What to produce
Using the data that follows, say how many lines contain the word "variables", giving the number by itself.

##### Material shown #####

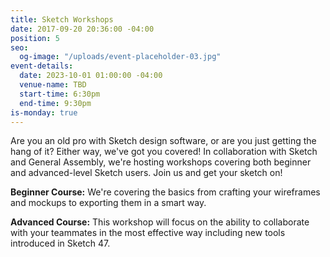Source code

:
 ```yaml
---
title: Sketch Workshops
date: 2017-09-20 20:36:00 -04:00
position: 5
seo:
  og-image: "/uploads/event-placeholder-03.jpg"
event-details:
  date: 2023-10-01 01:00:00 -04:00
  venue-name: TBD
  start-time: 6:30pm
  end-time: 9:30pm
is-monday: true
---
```


Are you an old pro with Sketch design software, or are you just getting the hang of it? Either way, we've got you covered! In collaboration with Sketch and General Assembly, we're hosting workshops covering both beginner and advanced-level Sketch users. Join us and get your sketch on!

**Beginner Course:** We're covering the basics from crafting your wireframes and mockups to exporting them in a smart way.

**Advanced Course:** This workshop will focus on the ability to collaborate with your teammates in the most effective way including new tools introduced in Sketch 47.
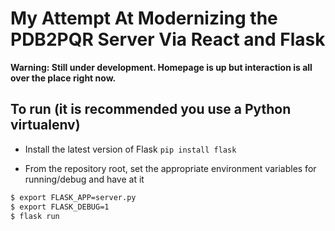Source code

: # My Attempt At Modernizing the PDB2PQR Server Via React and Flask

**Warning: Still under development. Homepage is up but interaction is all over the place right now.**

## To run (it is recommended you use a Python virtualenv)

* Install the latest version of Flask
`pip install flask`

* From the repository root, set the appropriate environment variables for running/debug and have at it
```bash
$ export FLASK_APP=server.py
$ export FLASK_DEBUG=1
$ flask run
```
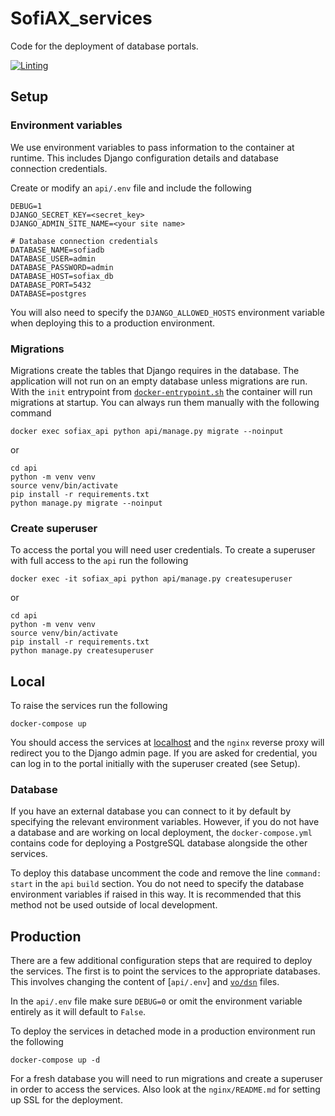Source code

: # SofiAX_services

Code for the deployment of database portals.

[![Linting](https://github.com/AusSRC/SoFiAX_services/actions/workflows/lint.yml/badge.svg)](https://github.com/AusSRC/SoFiAX_services/actions/workflows/lint.yml)

## Setup

### Environment variables

We use environment variables to pass information to the container at runtime. This includes Django configuration details and database connection credentials. 

Create or modify an `api/.env` file and include the following

```
DEBUG=1
DJANGO_SECRET_KEY=<secret_key>
DJANGO_ADMIN_SITE_NAME=<your site name>

# Database connection credentials
DATABASE_NAME=sofiadb
DATABASE_USER=admin
DATABASE_PASSWORD=admin
DATABASE_HOST=sofiax_db
DATABASE_PORT=5432
DATABASE=postgres
```

You will also need to specify the `DJANGO_ALLOWED_HOSTS` environment variable when deploying this to a production environment.

### Migrations

Migrations create the tables that Django requires in the database. The application will not run on an empty database unless migrations are run. With the `init` entrypoint from [`docker-entrypoint.sh`](api/docker-entrypoint.sh) the container will run migrations at startup. You can always run them manually with the following command

```
docker exec sofiax_api python api/manage.py migrate --noinput
```

or 

```
cd api 
python -m venv venv
source venv/bin/activate
pip install -r requirements.txt
python manage.py migrate --noinput
```

### Create superuser

To access the portal you will need user credentials. To create a superuser with full access to the `api` run the following

```
docker exec -it sofiax_api python api/manage.py createsuperuser
```

or 

```
cd api 
python -m venv venv
source venv/bin/activate
pip install -r requirements.txt
python manage.py createsuperuser
```

## Local

To raise the services run the following

```
docker-compose up
```

You should access the services at [localhost](http://localhost) and the `nginx` reverse proxy will redirect you to the Django admin page. If you are asked for credential, you can log in to the portal initially with the superuser created (see Setup).

### Database

If you have an external database you can connect to it by default by specifying the relevant environment variables. However, if you do not have a database and are working on local deployment, the `docker-compose.yml` contains code for deploying a PostgreSQL database alongside the other services. 

To deploy this database uncomment the code and remove the line `command: start` in the `api` `build` section. You do not need to specify the database environment variables if raised in this way. It is recommended that this method not be used outside of local development.

## Production

There are a few additional configuration steps that are required to deploy the services. The first is to point the services to the appropriate databases. This involves changing the content of [`api/.env`] and [`vo/dsn`](vo/dsn) files.

In the `api/.env` file make sure `DEBUG=0` or omit the environment variable entirely as it will default to `False`.

To deploy the services in detached mode in a production environment run the following

```
docker-compose up -d
```

For a fresh database you will need to run migrations and create a superuser in order to access the services. Also look at the `nginx/README.md` for setting up SSL for the deployment.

#####

Answer
5